After the Broadway production closed, Sam Levene starred in the first U.S. national company production of The Impossible Years and performed the hit comedy for the duration of 1967 until March 10, 1968, when the production closed at the Morris A. Mechanic Theatre in Baltimore, Maryland. National tour stops included performances at the Mineola Theatre on Long Island; the Paper Mill Playhouse in Milburn, New Jersey; The Playhouse Theater in Wilmington, Delaware; the Royal Alexandria Theatre in Toronto, Canada; Detroit, Michigan; the Shubert Theatre in Cincinnati, Ohio; and The National Theatre in Washington, D.C.

==Plot==
The comedy revolves around Jonathan Kingsley, a teaching psychiatrist at the local university, his wife, and their two teenage daughters.

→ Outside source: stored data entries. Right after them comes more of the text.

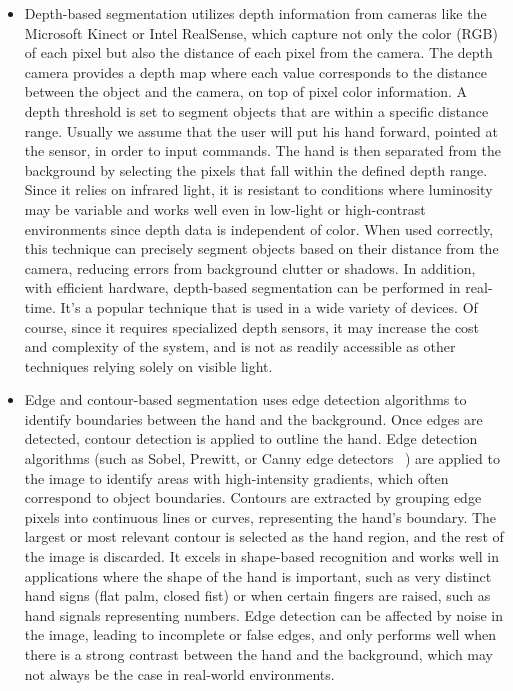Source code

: \documentclass[12pt]{article}
\begin{document}
\begin{itemize}
  \item Depth-based segmentation utilizes depth information from cameras like the Microsoft Kinect or Intel RealSense, which capture not only the color (RGB) of each pixel but also the distance of each pixel from the camera. The depth camera provides a depth map where each value corresponds to the distance between the object and the camera, on top of pixel color information. A depth threshold is set to segment objects that are within a specific distance range. Usually we assume that the user will put his hand forward, pointed at the sensor, in order to input commands. The hand is then separated from the background by selecting the pixels that fall within the defined depth range. Since it relies on infrared light, it is resistant to conditions where luminosity may be variable and works well even in low-light or high-contrast environments since depth data is independent of color. When used correctly, this technique can precisely segment objects based on their distance from the camera, reducing errors from background clutter or shadows. In addition, with efficient hardware, depth-based segmentation can be performed in real-time. It's a popular technique that is used in a wide variety of devices.
    Of course, since it requires specialized depth sensors, it may increase the cost and complexity of the system, and is not as readily accessible as other techniques relying solely on visible light.
  \item Edge and contour-based segmentation uses edge detection algorithms to identify boundaries between the hand and the background. Once edges are detected, contour detection is applied to outline the hand. Edge detection algorithms (such as Sobel, Prewitt, or Canny edge detectors ~\cite{savant2014review}) are applied to the image to identify areas with high-intensity gradients, which often correspond to object boundaries. Contours are extracted by grouping edge pixels into continuous lines or curves, representing the hand’s boundary. The largest or most relevant contour is selected as the hand region, and the rest of the image is discarded. It excels in shape-based recognition and works well in applications where the shape of the hand is important, such as very distinct hand signs (flat palm, closed fist) or when certain fingers are raised, such as hand signals representing numbers. Edge detection can be affected by noise in the image, leading to incomplete or false edges, and only performs well when there is a strong contrast between the hand and the background, which may not always be the case in real-world environments.

\end{itemize}
\end{document}
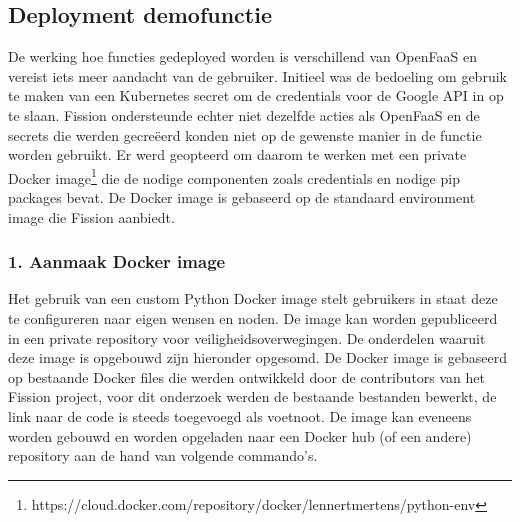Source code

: \subsection{Deployment demofunctie}
De werking hoe functies gedeployed worden is verschillend van OpenFaaS en vereist iets meer aandacht van de gebruiker. Initieel was de bedoeling om gebruik te maken van een Kubernetes secret om de credentials voor de Google API in op te slaan. Fission ondersteunde echter niet dezelfde acties als OpenFaaS en de secrets die werden gecreëerd konden niet op de gewenste manier in de functie worden gebruikt. Er werd geopteerd om daarom te werken met een private Docker image\footnote{https://cloud.docker.com/repository/docker/lennertmertens/python-env} die de nodige componenten zoals credentials en nodige pip packages bevat. De Docker image is gebaseerd op de standaard environment image die Fission aanbiedt.

\subsubsection{1. Aanmaak Docker image}
Het gebruik van een custom Python Docker image stelt gebruikers in staat deze te configureren naar eigen wensen en noden. De image kan worden gepubliceerd in een private repository voor veiligheidsoverwegingen. De onderdelen waaruit deze image is opgebouwd zijn hieronder opgesomd. De Docker image is gebaseerd op bestaande Docker files die werden ontwikkeld door de contributors van het Fission project, voor dit onderzoek werden de bestaande bestanden bewerkt, de link naar de code is steeds toegevoegd als voetnoot. De image kan eveneens worden gebouwd en worden opgeladen naar een Docker hub (of een andere) repository aan de hand van volgende commando's.

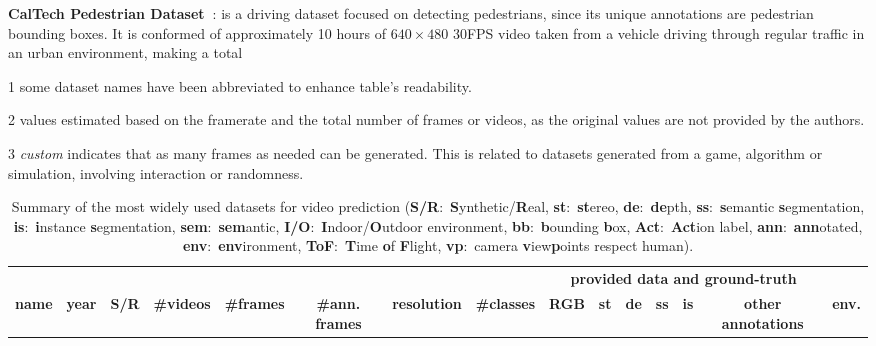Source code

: \vspace*{0.1cm}\noindent\textbf{CalTech Pedestrian Dataset~\cite{Dollar2009}}: is a driving dataset focused on detecting pedestrians, since its unique annotations are pedestrian bounding boxes. It is conformed of approximately \num{10} hours of $640 \times 480$ $30$\ac{FPS} video taken from a vehicle driving through regular traffic in an urban environment, making a total

\begin{landscape}
	\scriptsize
		\begin{ThreePartTable}
			\begin{TableNotes}
				\scriptsize
				\item[1] some dataset names have been abbreviated to enhance table's readability.
				\item[2] values estimated based on the framerate and the total number of frames or videos, as the original values are not provided by the authors.
				\item[3] \textit{custom} indicates that as many frames as needed can be generated. This is related to datasets generated from a game, algorithm or simulation, involving interaction or randomness.
			\end{TableNotes}
			\setlength\LTleft{0pt}
			\setlength\LTright{0pt}
			\begin{longtable}[t]{@{\extracolsep{\fill}}lcccccccccccccc@{}}
				\caption{Summary of the most widely used datasets for video prediction (\textbf{S/R}:~\textbf{S}ynthetic/\textbf{R}eal, \textbf{st}:~\textbf{st}ereo, \textbf{de}:~\textbf{de}pth,
					\textbf{ss}:~\textbf{s}emantic \textbf{s}egmentation, \textbf{is}:~\textbf{i}nstance \textbf{s}egmentation, \textbf{sem}:~\textbf{sem}antic, \textbf{I/O}:~\textbf{I}ndoor/\textbf{O}utdoor environment, \textbf{bb}:~\textbf{b}ounding \textbf{b}ox, \textbf{Act}:~\textbf{Act}ion label, \textbf{ann}:~\textbf{ann}otated, \textbf{env}:~\textbf{env}ironment, \textbf{ToF}:~\textbf{T}ime \textbf{o}f \textbf{F}light, \textbf{vp}:~camera \textbf{v}iew\textbf{p}oints respect human).} \\
				\toprule
				& & & & & & & & \multicolumn{6}{c}{\textbf{provided data and ground-truth}} & \\
				\cmidrule(lr){9-14}
				\textbf{name}\tnote{1} & \textbf{year} & \textbf{S/R} & \textbf{\#videos} & \textbf{\#frames} & \textbf{\#ann. frames} & \textbf{resolution} & \textbf{\#classes} & \textbf{RGB} & \textbf{st} & \textbf{de} & \textbf{ss} & \textbf{is} & \textbf{other annotations} & \textbf{env.}\\

\end{longtable}
\end{ThreePartTable}
\end{landscape}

Complications arise when the older one develops an active interest in the opposite sex, and her younger, impressionable sister begins to emulate her .

==Adaptations==
Film

The play was adapted into a 1968 film of the same name starring David Niven, Lola Albright, Chad Everett, and Cristina Ferrare. Directed by Michael Gordon, the screenplay was written by George Wells

TV movie

In 1970, it was reported Jackie Cooper and Bob Finkel had written a pilot script for a TV adaptation of the play for NBC.